Effective mentorship is essential in developing a critical mass of experts in implementation research. Nonetheless the absence of mentorship guidance makes the process ad hoc and not standardized. The study therefore documented the processes in developing a mentorship guidance to help address the challenges in providing mentorship in IR. The findings of the study clearly show that both mentors and mentees agree on the essential role communication plays in the process. The mentorship process involves the building of mutual trust and understanding, that enhances the success of their interaction. As such, mentors can establish and improve the confidence of their mentees by ensuring trust in their communication [26]. Communication between the mentor and mentee is a two-way process involving verbal, and nonverbal sharing of information. According to Freeman, 2016, good communication fosters a positive working relationship and better understanding. Importantly, the mentee feels respected and becomes willing to learn from the mentor [26]. The communication could be verbal and non-verbal, Nonetheless it is important for mentors to remember that they are communicating to mentees when they are speaking and when they are not speaking [27, 28]. It is imperative for the mentor to be conscious of what he or she is communicating nonverbally [26].

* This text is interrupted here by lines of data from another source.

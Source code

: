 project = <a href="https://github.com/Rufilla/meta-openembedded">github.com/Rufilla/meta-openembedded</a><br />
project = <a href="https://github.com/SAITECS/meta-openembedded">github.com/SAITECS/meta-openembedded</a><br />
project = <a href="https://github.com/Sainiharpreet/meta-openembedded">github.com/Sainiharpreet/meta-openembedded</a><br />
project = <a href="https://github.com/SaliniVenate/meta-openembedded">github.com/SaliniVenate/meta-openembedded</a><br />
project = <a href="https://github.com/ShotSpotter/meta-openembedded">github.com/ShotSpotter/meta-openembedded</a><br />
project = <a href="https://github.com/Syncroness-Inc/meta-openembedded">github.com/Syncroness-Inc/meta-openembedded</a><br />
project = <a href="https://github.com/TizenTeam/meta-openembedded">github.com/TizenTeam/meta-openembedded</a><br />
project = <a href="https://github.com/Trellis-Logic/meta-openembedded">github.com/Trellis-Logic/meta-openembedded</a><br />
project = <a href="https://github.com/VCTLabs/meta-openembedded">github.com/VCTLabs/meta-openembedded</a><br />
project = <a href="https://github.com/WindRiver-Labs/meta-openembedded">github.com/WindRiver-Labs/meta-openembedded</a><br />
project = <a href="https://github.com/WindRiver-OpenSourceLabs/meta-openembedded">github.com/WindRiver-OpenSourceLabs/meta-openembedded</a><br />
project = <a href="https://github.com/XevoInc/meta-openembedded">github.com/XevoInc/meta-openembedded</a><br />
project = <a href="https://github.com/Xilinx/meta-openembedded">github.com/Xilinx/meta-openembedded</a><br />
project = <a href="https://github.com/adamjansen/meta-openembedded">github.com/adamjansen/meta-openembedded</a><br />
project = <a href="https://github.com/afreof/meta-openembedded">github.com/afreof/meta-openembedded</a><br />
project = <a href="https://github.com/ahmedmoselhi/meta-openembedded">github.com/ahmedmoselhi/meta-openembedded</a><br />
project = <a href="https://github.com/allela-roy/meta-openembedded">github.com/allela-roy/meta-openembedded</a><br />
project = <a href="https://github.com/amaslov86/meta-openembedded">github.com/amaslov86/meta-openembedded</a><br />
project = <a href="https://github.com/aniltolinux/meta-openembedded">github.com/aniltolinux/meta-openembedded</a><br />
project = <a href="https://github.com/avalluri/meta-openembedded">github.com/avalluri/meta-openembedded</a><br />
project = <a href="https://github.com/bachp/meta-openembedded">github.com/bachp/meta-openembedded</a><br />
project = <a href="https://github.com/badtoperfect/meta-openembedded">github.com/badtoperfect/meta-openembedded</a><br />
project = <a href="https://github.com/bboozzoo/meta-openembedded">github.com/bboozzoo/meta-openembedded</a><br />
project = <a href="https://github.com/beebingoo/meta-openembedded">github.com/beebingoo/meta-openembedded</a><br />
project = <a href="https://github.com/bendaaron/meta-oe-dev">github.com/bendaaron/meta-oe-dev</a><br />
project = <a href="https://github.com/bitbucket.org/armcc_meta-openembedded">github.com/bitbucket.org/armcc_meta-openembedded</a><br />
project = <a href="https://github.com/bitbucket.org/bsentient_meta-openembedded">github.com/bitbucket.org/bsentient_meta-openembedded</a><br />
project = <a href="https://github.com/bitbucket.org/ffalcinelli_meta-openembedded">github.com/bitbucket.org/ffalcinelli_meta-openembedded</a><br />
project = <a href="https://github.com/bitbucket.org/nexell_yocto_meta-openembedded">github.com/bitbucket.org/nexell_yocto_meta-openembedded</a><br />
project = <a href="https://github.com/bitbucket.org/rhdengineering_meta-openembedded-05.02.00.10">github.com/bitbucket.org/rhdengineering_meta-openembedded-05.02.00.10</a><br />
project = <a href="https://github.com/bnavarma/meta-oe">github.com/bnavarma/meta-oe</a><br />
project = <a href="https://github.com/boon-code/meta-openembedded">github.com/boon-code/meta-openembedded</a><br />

Mentorship is an ongoing relationship with series of events governing the interaction between the mentor and the mentee with the ultimate goal of assisting the mentee to become independent in the chosen field [29, 30]. Factors such as socio-cultural and gender norms influence the quality of mentorship that a mentee may gain [30]. As a result, the mentorship guidance emphasizes the need for both mentor-mentee to acknowledge this and develop strategies to mitigate and navigate through these barriers while making the process effective.

Mentoring in High-Income Countries (HIC) is horizontal but strictly hierarchical in LMIC [31]. The absence of a mentorship guide in LMIC settings has the tendency to result in mentors taking advantage of mentees in response to culture or to social norms [32, 33]. The mentorship guidance therefore provides a framework and document to initiate or improve the quality of mentorship in LMICs.

Both mentees and mentors emphasized the need for a mentee to keep a record of all interactions throughout the mentoring process to ensure accountability and continuity [34]. This is relevant to assessing the positive outcomes for both the mentees and the mentors [32]. Previous studies on mentoring indicate that mentored individuals are more productive and have increased knowledge and skills. People who benefit from mentorship practices are more satisfied and committed to their work and exhibit less negative work-related experiences [29, 35, 36]. In a study among 215 primary care research mentees to assess the relation between mentorship and productivity and career development, it was observed that over 66% who had influential mentors conducted research for a longer duration, published more papers, and were more likely to mentor others [37]. A study in Ghana also revealed that teacher trainees who were assigned to mentors had better teaching experience [27]. Given the important role IR plays in addressing health systems implementation challenges, providing guidance on mentorship can help the transfer of knowledge and skills from experienced members of academia and policy implementers to the younger generation of scientist and program implementors.

Conclusions

The approach for providing comprehensive implementation research training and mentorship for programme has provided an opportunity for both potential mentors and mentees to make inputs into developing a mentorship guidance for LMICs. This guidance would help address the mentorship initiation and implementation challenges.